You can balance the drivers to each other, and to each space, and as you age, ability to hear highs diminishes, you can creep the tweeters up speck by speck. Imbalance due to irregular spacing: adjust each individually

I’m not going to measure and install a fixed resistor, I want future adjustability.

’L-Pads: Terrible Idea’. Bullshite, everyone who ever heard them loves them!

And, let’s not forget, the originals, with L-Pads, first one mono speaker, later two for stereo, are the designs that made these companies successful.






elliottbnewcombjr
Keep the L-Pads.. Everything I’ve ever built has L-pads for the highs.
They need to be maintained, though.. Mine last 30 plus years.
Ribbons and planars for me.. 300hz to 30khz.
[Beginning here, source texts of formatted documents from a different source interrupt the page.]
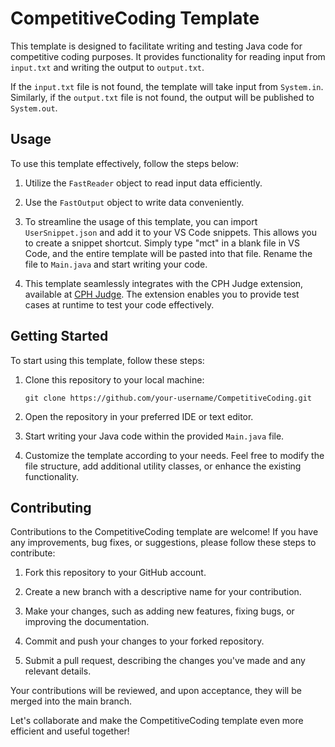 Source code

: <div class="markdown prose w-full break-words dark:prose-invert dark">
   <h1>CompetitiveCoding Template</h1>
   <p>This template is designed to facilitate writing and testing Java code for competitive coding purposes. It provides functionality for reading input from <code>input.txt</code> and writing the output to <code>output.txt</code>.</p>
   <p>If the <code>input.txt</code> file is not found, the template will take input from <code>System.in</code>. Similarly, if the <code>output.txt</code> file is not found, the output will be published to <code>System.out</code>.</p>
   <h2>Usage</h2>
   <p>To use this template effectively, follow the steps below:</p>
   <ol>
      <li>
         <p>Utilize the <code>FastReader</code> object to read input data efficiently.</p>
      </li>
      <li>
         <p>Use the <code>FastOutput</code> object to write data conveniently.</p>
      </li>
      <li>
         <p>To streamline the usage of this template, you can import <code>UserSnippet.json</code> and add it to your VS Code snippets. This allows you to create a snippet shortcut. Simply type "mct" in a blank file in VS Code, and the entire template will be pasted into that file. Rename the file to <code>Main.java</code> and start writing your code.</p>
      </li>
      <li>
         <p>This template seamlessly integrates with the CPH Judge extension, available at <a href="https://marketplace.visualstudio.com/items?itemName=DivyanshuAgrawal.competitive-programming-helper" target="_new">CPH Judge</a>. The extension enables you to provide test cases at runtime to test your code effectively.</p>
      </li>
   </ol>
   <h2>Getting Started</h2>
   <p>To start using this template, follow these steps:</p>
   <ol>
      <li>
         <p>Clone this repository to your local machine:</p>
         <pre><div class="p-4 overflow-y-auto"><code class="!whitespace-pre hljs language-shell">git clone https://github.com/your-username/CompetitiveCoding.git
</code></div></pre>
      </li>
      <li>
         <p>Open the repository in your preferred IDE or text editor.</p>
      </li>
      <li>
         <p>Start writing your Java code within the provided <code>Main.java</code> file.</p>
      </li>
      <li>
         <p>Customize the template according to your needs. Feel free to modify the file structure, add additional utility classes, or enhance the existing functionality.</p>
      </li>
   </ol>
   <h2>Contributing</h2>
   <p>Contributions to the CompetitiveCoding template are welcome! If you have any improvements, bug fixes, or suggestions, please follow these steps to contribute:</p>
   <ol>
      <li>
         <p>Fork this repository to your GitHub account.</p>
      </li>
      <li>
         <p>Create a new branch with a descriptive name for your contribution.</p>
      </li>
      <li>
         <p>Make your changes, such as adding new features, fixing bugs, or improving the documentation.</p>
      </li>
      <li>
         <p>Commit and push your changes to your forked repository.</p>
      </li>
      <li>
         <p>Submit a pull request, describing the changes you've made and any relevant details.</p>
      </li>
   </ol>
   <p>Your contributions will be reviewed, and upon acceptance, they will be merged into the main branch.</p>
   <p>Let's collaborate and make the CompetitiveCoding template even more efficient and useful together!</p>
</div>

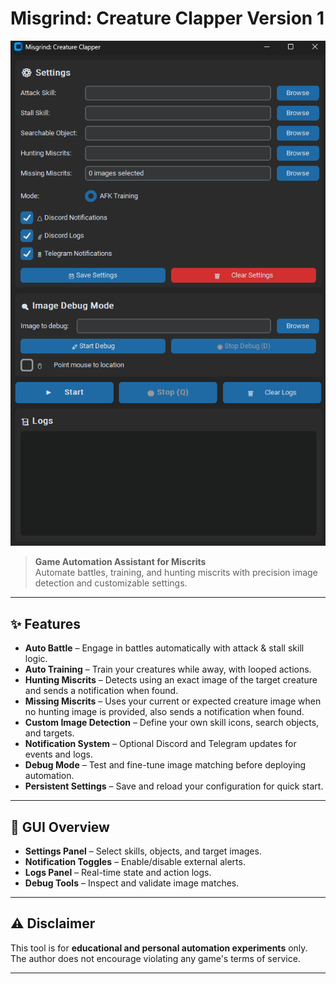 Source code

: # Misgrind: Creature Clapper Version 1
![Misgrind GUI](misgrind_gui.png)

> **Game Automation Assistant for Miscrits**  
> Automate battles, training, and hunting miscrits with precision image detection and customizable settings.

---

## ✨ Features
- **Auto Battle** – Engage in battles automatically with attack & stall skill logic.  
- **Auto Training** – Train your creatures while away, with looped actions.  
- **Hunting Miscrits** – Detects using an exact image of the target creature and sends a notification when found.  
- **Missing Miscrits** – Uses your current or expected creature image when no hunting image is provided, also sends a notification when found.  
- **Custom Image Detection** – Define your own skill icons, search objects, and targets.  
- **Notification System** – Optional Discord and Telegram updates for events and logs.  
- **Debug Mode** – Test and fine-tune image matching before deploying automation.  
- **Persistent Settings** – Save and reload your configuration for quick start.

---

## 📸 GUI Overview
- **Settings Panel** – Select skills, objects, and target images.  
- **Notification Toggles** – Enable/disable external alerts.  
- **Logs Panel** – Real-time state and action logs.  
- **Debug Tools** – Inspect and validate image matches.

---

## ⚠️ Disclaimer
This tool is for **educational and personal automation experiments** only.  
The author does not encourage violating any game's terms of service.

---
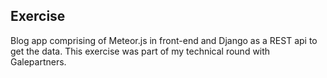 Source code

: ## Exercise

Blog app comprising of Meteor.js in front-end and Django as a REST api to get the data. This exercise was part of my technical round with Galepartners.
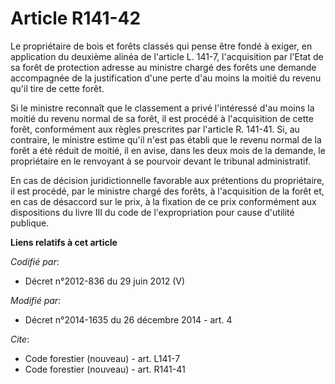 # Article R141-42

Le propriétaire de bois et forêts classés qui pense être fondé à exiger, en application du deuxième alinéa de l'article L.
141-7, l'acquisition par l'Etat de sa forêt de protection adresse au ministre chargé des forêts une demande accompagnée de la
justification d'une perte d'au moins la moitié du revenu qu'il tire de cette forêt. 

Si le ministre reconnaît que le classement a privé l'intéressé d'au moins la moitié du revenu normal de sa forêt, il est
procédé à l'acquisition de cette forêt, conformément aux règles prescrites par l'article R. 141-41. Si, au contraire, le
ministre estime qu'il n'est pas établi que le revenu normal de la forêt a été réduit de moitié, il en avise, dans les deux
mois de la demande, le propriétaire en le renvoyant à se pourvoir devant le tribunal administratif. 

En cas de décision juridictionnelle favorable aux prétentions du propriétaire, il est procédé, par le ministre chargé des
forêts, à l'acquisition de la forêt et, en cas de désaccord sur le prix, à la fixation de ce prix conformément aux
dispositions du livre III du code de l'expropriation pour cause d'utilité publique.

**Liens relatifs à cet article**

_Codifié par_:

  - Décret n°2012-836 du 29 juin 2012 (V)

_Modifié par_:

  - Décret n°2014-1635 du 26 décembre 2014 - art. 4

_Cite_:

  - Code forestier (nouveau) - art. L141-7
  - Code forestier (nouveau) - art. R141-41
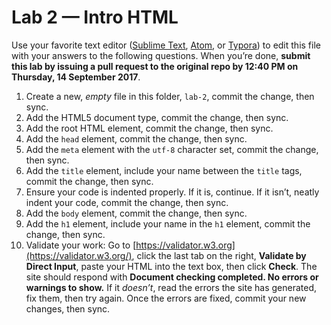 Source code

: # Lab 2 — Intro HTML

Use your favorite text editor ([Sublime Text](https://www.sublimetext.com/), [Atom](https://atom.io/), or [Typora](https://typora.io/)) to edit this file with your answers to the following questions. When you’re done, **submit this lab by issuing a pull request to the original repo by 12:40 PM on Thursday, 14 September 2017**.

1. Create a new, *empty* file in this folder, `lab-2`, commit the change, then sync.
2. Add the HTML5 document type, commit the change, then sync.
3. Add the root HTML element, commit the change, then sync.
4. Add the `head` element, commit the change, then sync.
5. Add the `meta` element with the `utf-8` character set, commit the change, then sync.
6. Add the `title` element, include your name between the `title` tags, commit the change, then sync.
7. Ensure your code is indented properly. If it is, continue. If it isn’t, neatly indent your code, commit the change, then sync.
8. Add the `body` element, commit the change, then sync.
9. Add the `h1` element, include your name in the `h1` element, commit the change, then sync.
10. Validate your work: Go to [https://validator.w3.org](https://validator.w3.org/), click the last tab on the right, **Validate by Direct Input**, paste your HTML into the text box, then click **Check**. The site should respond with **Document checking completed. No errors or warnings to show.** If it *doesn’t*, read the errors the site has generated, fix them, then try again. Once the errors are fixed, commit your new changes, then sync.

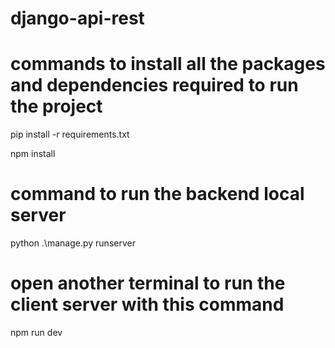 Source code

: # django-api-rest

# commands to install all the packages and dependencies required to run the project
pip install -r requirements.txt





npm install

# command to run the backend local server
python .\manage.py runserver

# open another terminal to run the client server with this command
npm run dev
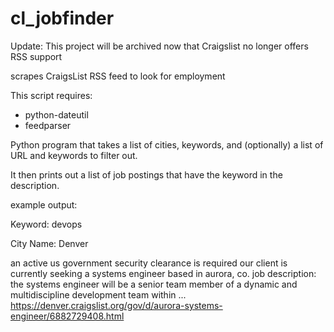 # cl_jobfinder
Update: This project will be archived now that Craigslist no longer offers RSS support

scrapes CraigsList RSS feed to look for employment


This script requires:
- python-dateutil 
- feedparser

Python program that takes a list of cities, keywords, and (optionally) a list of URL and keywords to filter out.

It then prints out a list of job postings that have the keyword in the description.

example output:

Keyword: devops

City Name: Denver

an active us government security clearance is required our client is currently seeking a systems engineer based in aurora, co. job description: the systems engineer will be a senior team member of a dynamic and multidiscipline development team within ...
https://denver.craigslist.org/gov/d/aurora-systems-engineer/6882729408.html
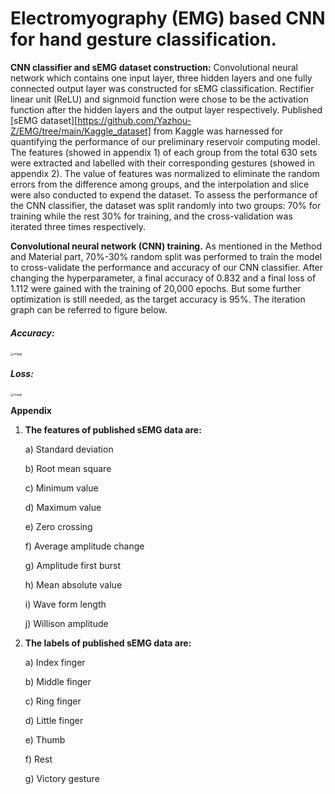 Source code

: # Electromyography (EMG) based CNN for hand gesture classification.

**CNN classifier and sEMG dataset construction:** Convolutional neural network which contains one input layer, three hidden layers and one fully connected output layer was constructed for sEMG classification. Rectifier linear unit (ReLU) and signmoid function were chose to be the activation function after the hidden layers and the output layer respectively. Published [sEMG dataset][https://github.com/Yazhou-Z/EMG/tree/main/Kaggle_dataset] from Kaggle was harnessed for quantifying the performance of our preliminary reservoir computing model. The features (showed in appendix 1) of each group from the total 630 sets were extracted and labelled with their corresponding gestures (showed in appendix 2). The value of features was normalized to eliminate the random errors from the difference among groups, and the interpolation and slice were also conducted to expend the dataset. To assess the performance of the CNN classifier, the dataset was split randomly into two groups: 70% for training while the rest 30% for training, and the cross-validation was iterated three times respectively.

**Convolutional neural network (CNN) training.** As mentioned in the Method and Material part, 70%-30% random split was performed to train the model to cross-validate the performance and accuracy of our CNN classifier. After changing the hyperparameter, a final accuracy of 0.832 and a final loss of 1.112 were gained with the training of 20,000 epochs. But some further optimization is still needed, as the target accuracy is 95%. The iteration graph can be referred to figure below.

##### Accuracy:

<img src="https://user-images.githubusercontent.com/76484768/138593850-8396950d-48df-49af-ba2a-a560def1ffe6.png" alt="image" style="zoom: 33%;" />

##### Loss:

<img src="https://user-images.githubusercontent.com/76484768/138593867-d5e59a37-ad75-40fb-89c6-809eb7f75861.png" alt="image" style="zoom:33%;" />

**Appendix**

1. **The features of published sEMG data are:**

   a)  Standard deviation

   b)  Root mean square

   c)  Minimum value

   d)  Maximum value

   e)  Zero crossing

   f)  Average amplitude change

   g)  Amplitude first burst

   h)  Mean absolute value

   i)  Wave form length

   j)  Willison amplitude

2. **The labels of published sEMG data are:**

   a)  Index finger

   b)  Middle finger

   c)  Ring finger

   d)  Little finger

   e)  Thumb

   f)  Rest

   g)  Victory gesture

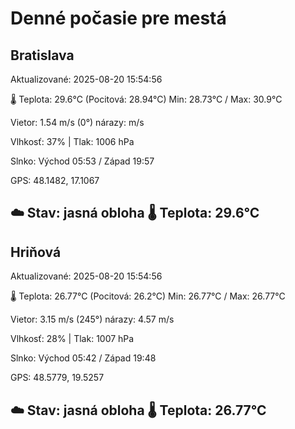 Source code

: ﻿# Denné počasie pre mestá

## Bratislava
Aktualizované: 2025-08-20 15:54:56

🌡️ Teplota: 29.6°C 
(Pocitová: 28.94°C)
Min: 28.73°C / Max: 30.9°C

Vietor: 1.54 m/s    (0°) 
nárazy:  m/s

Vlhkosť: 37% | Tlak: 1006 hPa

Slnko: Východ 05:53 / Západ 19:57

GPS: 48.1482, 17.1067

☁️ Stav: jasná obloha        🌡️ Teplota: 29.6°C
---

## Hriňová
Aktualizované: 2025-08-20 15:54:56

🌡️ Teplota: 26.77°C 
(Pocitová: 26.2°C)
Min: 26.77°C / Max: 26.77°C

Vietor: 3.15 m/s (245°)
nárazy: 4.57 m/s

Vlhkosť: 28% | Tlak: 1007 hPa

Slnko: Východ 05:42 / Západ 19:48

GPS: 48.5779, 19.5257

☁️ Stav: jasná obloha        🌡️ Teplota: 26.77°C
---
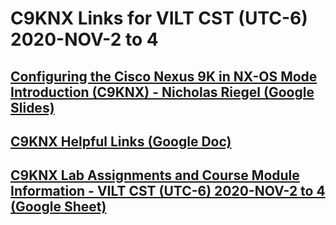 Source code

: # C9KNX Links for VILT CST (UTC-6) 2020-NOV-2 to 4

## [Configuring the Cisco Nexus 9K in NX-OS Mode Introduction (C9KNX) - Nicholas Riegel (Google Slides)](https://docs.google.com/presentation/d/1KTYoAuLygyVfQ3dHTvbA99EOABcYTlA-Povhbbs1XpA/edit?usp=sharing)

## [C9KNX Helpful Links (Google Doc)](https://docs.google.com/document/d/1riftN33rQuah1p45T0-_xPom0jRWXl6M4CGxUeVM3_w/edit?usp=sharing)

## [C9KNX Lab Assignments and Course Module Information - VILT CST (UTC-6) 2020-NOV-2 to 4 (Google Sheet)](https://docs.google.com/spreadsheets/d/1itlNZ6DAQc3LZRJdKS-hLI4VBAYdzD5H8YaQQq8erHw/edit?usp=sharing)
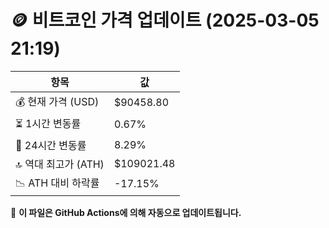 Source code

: # 🪙 비트코인 가격 업데이트 (2025-03-05 21:19)

| 항목                | 값 |
|--------------------|----------------|
| 💰 현재 가격 (USD) | $90458.80 |
| ⏳ 1시간 변동률    | 0.67% |
| 📆 24시간 변동률   | 8.29% |
| 🔝 역대 최고가 (ATH) | $109021.48 |
| 📉 ATH 대비 하락률 | -17.15% |

🔄 **이 파일은 GitHub Actions에 의해 자동으로 업데이트됩니다.**

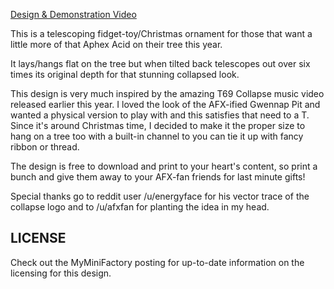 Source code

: [Design & Demonstration Video](https://streamable.com/5qicx)


This is a telescoping fidget-toy/Christmas ornament for those that want a little more of that Aphex Acid on their tree this year.

It lays/hangs flat on the tree but when tilted back telescopes out over six times its original depth for that stunning collapsed look.

This design is very much inspired by the amazing T69 Collapse music video released earlier this year. I loved the look of the AFX-ified Gwennap Pit and wanted a physical version to play with and this satisfies that need to a T. Since it's around Christmas time, I decided to make it the proper size to hang on a tree too with a built-in channel to you can tie it up with fancy ribbon or thread.

The design is free to download and print to your heart's content, so print a bunch and give them away to your AFX-fan friends for last minute gifts!

Special thanks go to reddit user /u/energyface for his vector trace of the collapse logo and to /u/afxfan for planting the idea in my head.

## LICENSE

Check out the MyMiniFactory posting for up-to-date information on the licensing for this design.
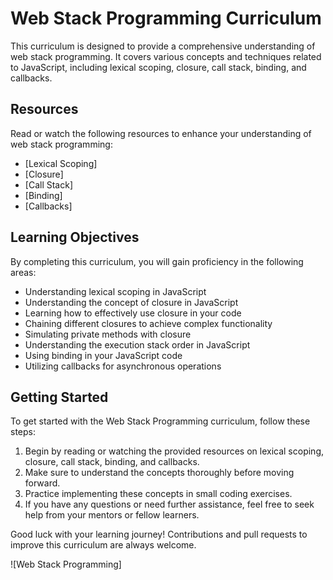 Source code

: # Web Stack Programming Curriculum



This curriculum is designed to provide a comprehensive understanding of web stack programming. It covers various concepts and techniques related to JavaScript, including lexical scoping, closure, call stack, binding, and callbacks.

## Resources

Read or watch the following resources to enhance your understanding of web stack programming:

- [Lexical Scoping]
- [Closure]
- [Call Stack]
- [Binding]
- [Callbacks]

## Learning Objectives

By completing this curriculum, you will gain proficiency in the following areas:

- Understanding lexical scoping in JavaScript
- Understanding the concept of closure in JavaScript
- Learning how to effectively use closure in your code
- Chaining different closures to achieve complex functionality
- Simulating private methods with closure
- Understanding the execution stack order in JavaScript
- Using binding in your JavaScript code
- Utilizing callbacks for asynchronous operations

## Getting Started

To get started with the Web Stack Programming curriculum, follow these steps:

1. Begin by reading or watching the provided resources on lexical scoping, closure, call stack, binding, and callbacks.
2. Make sure to understand the concepts thoroughly before moving forward.
3. Practice implementing these concepts in small coding exercises.
4. If you have any questions or need further assistance, feel free to seek help from your mentors or fellow learners.

Good luck with your learning journey! Contributions and pull requests to improve this curriculum are always welcome.

![Web Stack Programming]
L-pads just work..

I’ll go further to say you’ll get better sound, that you like, instead of trying to tame a sound you don’t.. Different approach, and it’s old but it works the best for me.. I think they were removed just like tone control. It cost more and there is a potential for failure.. I suppose that's a good reason from a production point of view..

Regards
If you have a treble control on your preamplifier, which I might guess you do have on the Mac MX110, then you can achieve much the same effect as with an L-pad.
@lewm This isn't correct. The preamp treble control won't control the tweeter output. Its a bit different. The reason the control is there is the same as on your Sound Labs (prior to your modifications); the voltage response of the amplifier is an unknown so the tweeter level (or midrange level) control is there to allow the speaker to accommodate the amplifier.


This idea took a while to go away- from the late 1950s till the early 1970s, by which time the idea of 'voltage driven' loudspeakers had taken over.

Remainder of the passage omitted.